Au coin de la cheminée
L’enfant noir (7e partie et fin)
Résumé de la 6e partie :Si Mohamed et son fils Si Amar lavent l’honneur de la famille en jetant le bébé noir vivant dans la tombe puis en égorgeant Zohra avant de l’y jeter aussi…
Le sang jaillit en sifflant, formant deux gerbes vermeilles qui éclaboussèrent les vêtements blancs des bourreaux. Ils se jetèrent en arrière et la victime resta libre de ses mouvements.
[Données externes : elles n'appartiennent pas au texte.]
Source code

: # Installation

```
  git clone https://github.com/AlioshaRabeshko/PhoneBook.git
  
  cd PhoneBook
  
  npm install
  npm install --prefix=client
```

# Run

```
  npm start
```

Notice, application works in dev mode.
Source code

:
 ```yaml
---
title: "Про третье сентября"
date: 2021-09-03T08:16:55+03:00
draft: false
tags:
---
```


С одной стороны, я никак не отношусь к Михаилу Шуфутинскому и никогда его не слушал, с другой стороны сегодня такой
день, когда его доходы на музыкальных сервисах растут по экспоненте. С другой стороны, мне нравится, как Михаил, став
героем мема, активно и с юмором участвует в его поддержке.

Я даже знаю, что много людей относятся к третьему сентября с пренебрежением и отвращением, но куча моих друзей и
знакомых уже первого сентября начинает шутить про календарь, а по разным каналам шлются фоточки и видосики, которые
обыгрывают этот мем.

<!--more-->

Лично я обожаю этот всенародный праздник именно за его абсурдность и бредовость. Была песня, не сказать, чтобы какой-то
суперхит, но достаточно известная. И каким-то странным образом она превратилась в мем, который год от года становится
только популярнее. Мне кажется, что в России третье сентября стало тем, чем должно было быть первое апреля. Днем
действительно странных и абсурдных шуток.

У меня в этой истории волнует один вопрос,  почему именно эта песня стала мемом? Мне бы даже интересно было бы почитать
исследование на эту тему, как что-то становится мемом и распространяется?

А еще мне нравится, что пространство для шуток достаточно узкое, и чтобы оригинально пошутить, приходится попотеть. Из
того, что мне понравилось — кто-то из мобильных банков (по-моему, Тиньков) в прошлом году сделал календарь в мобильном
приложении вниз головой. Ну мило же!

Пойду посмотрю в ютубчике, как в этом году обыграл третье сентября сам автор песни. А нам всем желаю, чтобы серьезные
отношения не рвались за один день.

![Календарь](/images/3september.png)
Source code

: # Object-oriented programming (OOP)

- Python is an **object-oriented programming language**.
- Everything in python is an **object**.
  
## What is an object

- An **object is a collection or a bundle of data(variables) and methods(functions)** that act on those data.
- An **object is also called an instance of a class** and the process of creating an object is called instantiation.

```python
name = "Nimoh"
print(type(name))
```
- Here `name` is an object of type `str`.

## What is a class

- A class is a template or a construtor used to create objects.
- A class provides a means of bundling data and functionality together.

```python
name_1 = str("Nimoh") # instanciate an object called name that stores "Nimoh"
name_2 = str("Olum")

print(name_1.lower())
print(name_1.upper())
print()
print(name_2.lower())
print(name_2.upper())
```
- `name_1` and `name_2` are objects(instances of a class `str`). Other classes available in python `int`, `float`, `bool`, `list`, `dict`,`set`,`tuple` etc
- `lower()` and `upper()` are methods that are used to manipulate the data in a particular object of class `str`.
La tête ballante, les yeux sortis de leurs orbites, Zohra se dressa sur ses coudes, tendit ses reins comme pour se relever. Elle rampa un instant, mais bientôt un spasme violent agita ses jambes, elle oscilla et tomba la tête dans la fosse, sur le corps de son enfant qu’elle baigna de son sang. Son père et son frère, la poussant dans la tombe, sans qu’un muscle de leur face trahisse leur douleur, la recouvrirent de terre. Les vagissements de l’enfant devinrent plus faibles, puis s’éteignirent.
Le crime accompli, les deux marabouts s’agenouillèrent et levèrent vers le ciel leurs mains rouges, comme pour le remercier de leur avoir donné la force d’achever leur tâche. Ils firent alors les ablutions purificatoires et récitèrent de nouveau la prière, mais cette fois les assistants ne répondirent point ; l’horreur que ressentaient même les farouches Berbères, paralysait leurs voix.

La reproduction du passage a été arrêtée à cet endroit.